In an interview on MSNBC, Hirono discussed the press conference that White House press secretary Sarah Huckabee Sanders and Homeland Security secretary Kirstjen Nielsen gave regarding the family separation policy. MSNBC’s Willie Geist mentioned that Hirono had previously called for the resignations of people who lie for the Trump administration, and she repeated that call.
“Well, let’s start with the secretary of Homeland Security. She was trotted forward to put … a nice frame to this, calling it ‘not a policy’, that’s a lie,” Hirono told Geist. “Sarah Huckabee Sanders lies on a regular basis. All the people around the president who lie for him in order to keep their jobs, they have sold their souls. I would welcome their resignations.”
Hirono was referring to a statement from Nielsen on Twitter, in which she wrote that "We do not have a policy of separating families at the border. Period."
Vox noted that while Nielsen's tweet was true in a very narrow sense, it ignores the fact that the separations are happening as a direct result of the Trump administration's new zero-tolerance policy for people arriving at the border without documentation. NPR reported that Nielsen lied about the Trump administration changing the policy and its enforcement and defended it during the press conference as "DHS ... no longer ignoring the law."
As NPR also laid out, though, this was also a false statement, because there is no law that requires immigrant families arriving at the U.S.' southern border without documentation to be separated from each other.
Sanders, as press secretary, has often given out false information, as the Washington Post noted, which she once excused by saying “We give the very best information that we have at the time.” On the subject of family separation, she's given out essentially the same false information that Nielsen has spread.
“The separation of illegal alien families is a product of the same legal loopholes that Democrats refuse to close," Sanders said in one press conference. "And these laws are the same that have been on the books for over a decade and the president is simply enforcing them."
Sanders hasn't limited herself to statements like that, however. She also defended Attorney General Jeff Sessions' claim that the policy was supported by the Bible by claiming that "it is very biblical to enforce the law.
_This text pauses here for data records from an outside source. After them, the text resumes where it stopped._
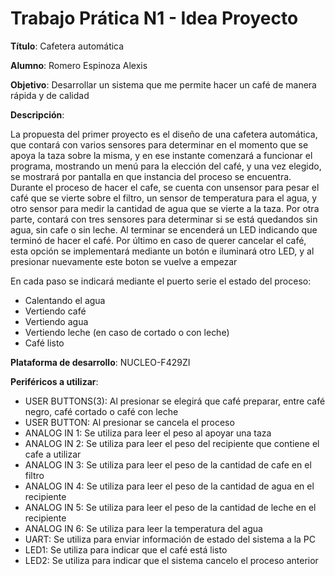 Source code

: # Trabajo Prática N1 - Idea Proyecto


**Título**: Cafetera automática

**Alumno**: Romero Espinoza Alexis

**Objetivo**: Desarrollar un sistema que me permite hacer un café de manera rápida y de calidad

**Descripción**: 


La propuesta del primer proyecto es el diseño de una cafetera automática, que contará con varios sensores para determinar en el momento que se apoya la taza sobre la misma,
y en ese instante comenzará a funcionar el programa, mostrando un menú para la elección del café, y una vez elegido, se mostrará por pantalla en que instancia del proceso se encuentra.
Durante el proceso de hacer el cafe, se cuenta con unsensor para pesar el café que se vierte sobre el filtro, un sensor de temperatura para el agua,
y otro sensor para medir la cantidad de agua que se vierte a la taza. Por otra parte, contará con tres sensores para determinar si
se está quedandos sin agua, sin cafe o sin leche. Al terminar se encenderá un LED indicando que terminó de hacer el café.
 Por último en caso de querer cancelar el café, esta opción se implementará mediante un botón e iluminará otro LED, y al presionar nuevamente este boton se vuelve a empezar


En cada paso se indicará mediante el puerto serie el estado del proceso:
- Calentando el agua
- Vertiendo café
- Vertiendo agua
- Vertiendo leche (en caso de cortado o con leche)
- Café listo

**Plataforma de desarrollo**: NUCLEO-F429ZI

**Periféricos a utilizar**:

- USER BUTTONS(3): Al presionar se elegirá que café preparar, entre café negro, café cortado o café con leche
- USER BUTTON: Al presionar se cancela el proceso
- ANALOG IN 1: Se utiliza para leer el peso al apoyar una taza
- ANALOG IN 2: Se utiliza para leer el peso del recipiente que contiene el cafe a utilizar
- ANALOG IN 3: Se utiliza para leer el peso de la cantidad de cafe en el filtro
- ANALOG IN 4: Se utiliza para leer el peso de la cantidad de agua en el recipiente
- ANALOG IN 5: Se utiliza para leer el peso de la cantidad de leche en el recipiente
- ANALOG IN 6: Se utiliza para leer la temperatura del agua
- UART: Se utiliza para enviar información de estado del sistema a la PC
- LED1: Se utiliza para indicar que el café está listo
- LED2: Se utiliza para indicar que el sistema cancelo el proceso anterior
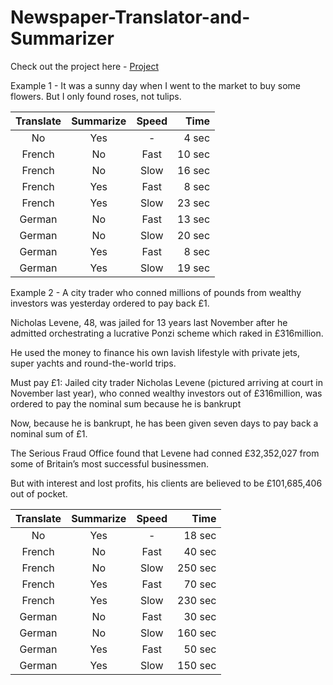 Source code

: # Newspaper-Translator-and-Summarizer

Check out the project here - <a href="https://huggingface.co/spaces/arngpt/Newspaper-Translator-and-Summarizer" target="_blank">Project</a>

Example 1 - It was a sunny day when I went to the market to buy some flowers. But I only found roses, not tulips.



| Translate        | Summarize     | Speed  | Time    |
| :---------------:|:-------------:|:-----: | -------:|    
| No               |  Yes          |  -     | 4  sec  | 
| French           |  No           |  Fast  | 10 sec  |
| French           |  No           |  Slow  | 16 sec  |
| French           |  Yes          |  Fast  | 8  sec  |
| French           |  Yes          |  Slow  | 23 sec  |
| German           |  No           |  Fast  | 13 sec  |
| German           |  No           |  Slow  | 20 sec  |
| German           |  Yes          |  Fast  | 8  sec  |
| German           |  Yes          |  Slow  | 19 sec  |


Example 2 - 
A city trader who conned millions of pounds from wealthy investors was yesterday ordered to pay back £1.

Nicholas Levene, 48, was jailed for 13 years last November after he admitted orchestrating a lucrative Ponzi scheme which raked in £316million.

He used the money to finance his own lavish lifestyle with private jets, super yachts and round-the-world trips.

Must pay £1: Jailed city trader Nicholas Levene (pictured arriving at court in November last year), who conned wealthy investors out of £316million, was ordered to pay the nominal sum because he is bankrupt

Now, because he is bankrupt, he has been given seven days to pay back a nominal sum of £1.

The Serious Fraud Office found that Levene had conned £32,352,027 from some of Britain’s most successful businessmen.

But with interest and lost profits, his clients are believed to be £101,685,406 out of pocket.


| Translate        | Summarize     | Speed  | Time    |
| :---------------:|:-------------:|:-----: | -------:|    
| No               |  Yes          |  -     | 18  sec | 
| French           |  No           |  Fast  | 40  sec |
| French           |  No           |  Slow  | 250 sec |
| French           |  Yes          |  Fast  | 70  sec |
| French           |  Yes          |  Slow  | 230 sec |
| German           |  No           |  Fast  | 30  sec |
| German           |  No           |  Slow  | 160 sec |
| German           |  Yes          |  Fast  | 50  sec |
| German           |  Yes          |  Slow  | 150 sec |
That is actually repeated a number of times throughout the Bible.” This could be more in line with Hirono's comments about Sanders and Nielsen selling "their souls," though, as The Atlantic reported that numerous religious leaders have condemned the policy and its current application.
In her interview, Hirono didn't stop by denouncing the people defending the policy. She also discussed it in very personal terms — as someone who immigrated to the U.S. as a child herself.
"I am an immigrant, and when my mother brought me here I was only about seven years old, and she was our sole supporter. She was working all day, and my older brother and I would wait for her at the bus stop," Hirono said. "I think to myself — you come to this country not having anything, I didn't speak English at all, and I just put myself in the shoes of these little kids. If my mother was taken away from me, I don't know what would have happened to me and my brothers."